> _WORK ITEM_
Your task is to print all of the entries exactly, though the pictures should not be included.

Segment Start: RECORD EXCERPTS

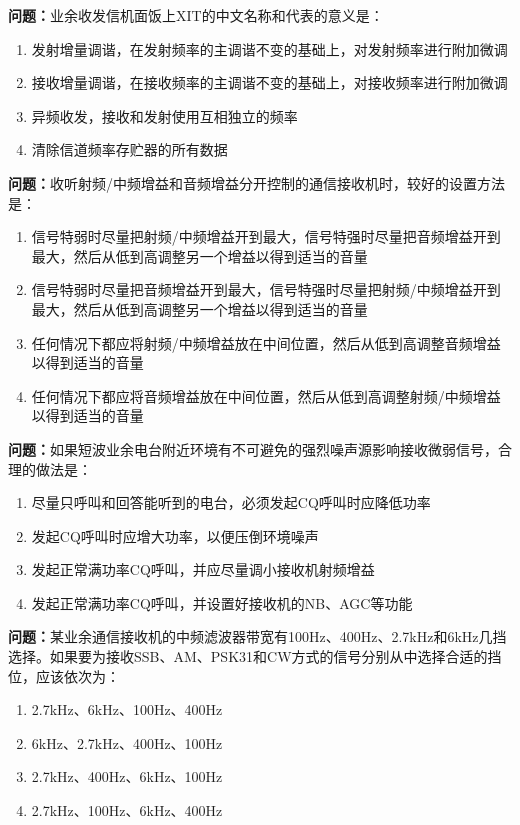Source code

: \bigskip


\noindent\textbf{问题：}业余收发信机面饭上XIT的中文名称和代表的意义是：
\begin{enumerate}[label=\Alph*), leftmargin=3em]
\item 发射增量调谐，在发射频率的主调谐不变的基础上，对发射频率进行附加微调
\item 接收增量调谐，在接收频率的主调谐不变的基础上，对接收频率进行附加微调
\item 异频收发，接收和发射使用互相独立的频率
\item 清除信道频率存贮器的所有数据
\end{enumerate}

\bigskip


\noindent\textbf{问题：}收听射频/中频增益和音频增益分开控制的通信接收机时，较好的设置方法是：
\begin{enumerate}[label=\Alph*), leftmargin=3em]
\item 信号特弱时尽量把射频/中频增益开到最大，信号特强时尽量把音频增益开到最大，然后从低到高调整另一个增益以得到适当的音量
\item 信号特弱时尽量把音频增益开到最大，信号特强时尽量把射频/中频增益开到最大，然后从低到高调整另一个增益以得到适当的音量
\item 任何情况下都应将射频/中频增益放在中间位置，然后从低到高调整音频增益以得到适当的音量
\item 任何情况下都应将音频增益放在中间位置，然后从低到高调整射频/中频增益以得到适当的音量
\end{enumerate}

\bigskip


\noindent\textbf{问题：}如果短波业余电台附近环境有不可避免的强烈噪声源影响接收微弱信号，合理的做法是：
\begin{enumerate}[label=\Alph*), leftmargin=3em]
\item 尽量只呼叫和回答能听到的电台，必须发起CQ呼叫时应降低功率
\item 发起CQ呼叫时应增大功率，以便压倒环境噪声
\item 发起正常满功率CQ呼叫，并应尽量调小接收机射频增益
\item 发起正常满功率CQ呼叫，并设置好接收机的NB、AGC等功能
\end{enumerate}

\bigskip


\noindent\textbf{问题：}某业余通信接收机的中频滤波器带宽有100Hz、400Hz、2.7kHz和6kHz几挡选择。如果要为接收SSB、AM、PSK31和CW方式的信号分别从中选择合适的挡位，应该依次为：
\begin{enumerate}[label=\Alph*), leftmargin=3em]
\item 2.7kHz、6kHz、100Hz、400Hz
\item 6kHz、2.7kHz、400Hz、100Hz
\item 2.7kHz、400Hz、6kHz、100Hz
\item 2.7kHz、100Hz、6kHz、400Hz
\end{enumerate}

Segment End: RECORD EXCERPTS

> _TASK OUTPUT_
Source code

: \bigskip


\noindent\textbf{问题：}业余收发信机面饭上XIT的中文名称和代表的意义是：
\begin{enumerate}[label=\Alph*), leftmargin=3em]
\item 发射增量调谐，在发射频率的主调谐不变的基础上，对发射频率进行附加微调
\item 接收增量调谐，在接收频率的主调谐不变的基础上，对接收频率进行附加微调
\item 异频收发，接收和发射使用互相独立的频率
\item 清除信道频率存贮器的所有数据
\end{enumerate}

\bigskip


\noindent\textbf{问题：}收听射频/中频增益和音频增益分开控制的通信接收机时，较好的设置方法是：
\begin{enumerate}[label=\Alph*), leftmargin=3em]
\item 信号特弱时尽量把射频/中频增益开到最大，信号特强时尽量把音频增益开到最大，然后从低到高调整另一个增益以得到适当的音量
\item 信号特弱时尽量把音频增益开到最大，信号特强时尽量把射频/中频增益开到最大，然后从低到高调整另一个增益以得到适当的音量
\item 任何情况下都应将射频/中频增益放在中间位置，然后从低到高调整音频增益以得到适当的音量
\item 任何情况下都应将音频增益放在中间位置，然后从低到高调整射频/中频增益以得到适当的音量
\end{enumerate}

\bigskip


\noindent\textbf{问题：}如果短波业余电台附近环境有不可避免的强烈噪声源影响接收微弱信号，合理的做法是：
\begin{enumerate}[label=\Alph*), leftmargin=3em]
\item 尽量只呼叫和回答能听到的电台，必须发起CQ呼叫时应降低功率
\item 发起CQ呼叫时应增大功率，以便压倒环境噪声
\item 发起正常满功率CQ呼叫，并应尽量调小接收机射频增益
\item 发起正常满功率CQ呼叫，并设置好接收机的NB、AGC等功能
\end{enumerate}

\bigskip


\noindent\textbf{问题：}某业余通信接收机的中频滤波器带宽有100Hz、400Hz、2.7kHz和6kHz几挡选择。如果要为接收SSB、AM、PSK31和CW方式的信号分别从中选择合适的挡位，应该依次为：
\begin{enumerate}[label=\Alph*), leftmargin=3em]
\item 2.7kHz、6kHz、100Hz、400Hz
\item 6kHz、2.7kHz、400Hz、100Hz
\item 2.7kHz、400Hz、6kHz、100Hz
\item 2.7kHz、100Hz、6kHz、400Hz
\end{enumerate}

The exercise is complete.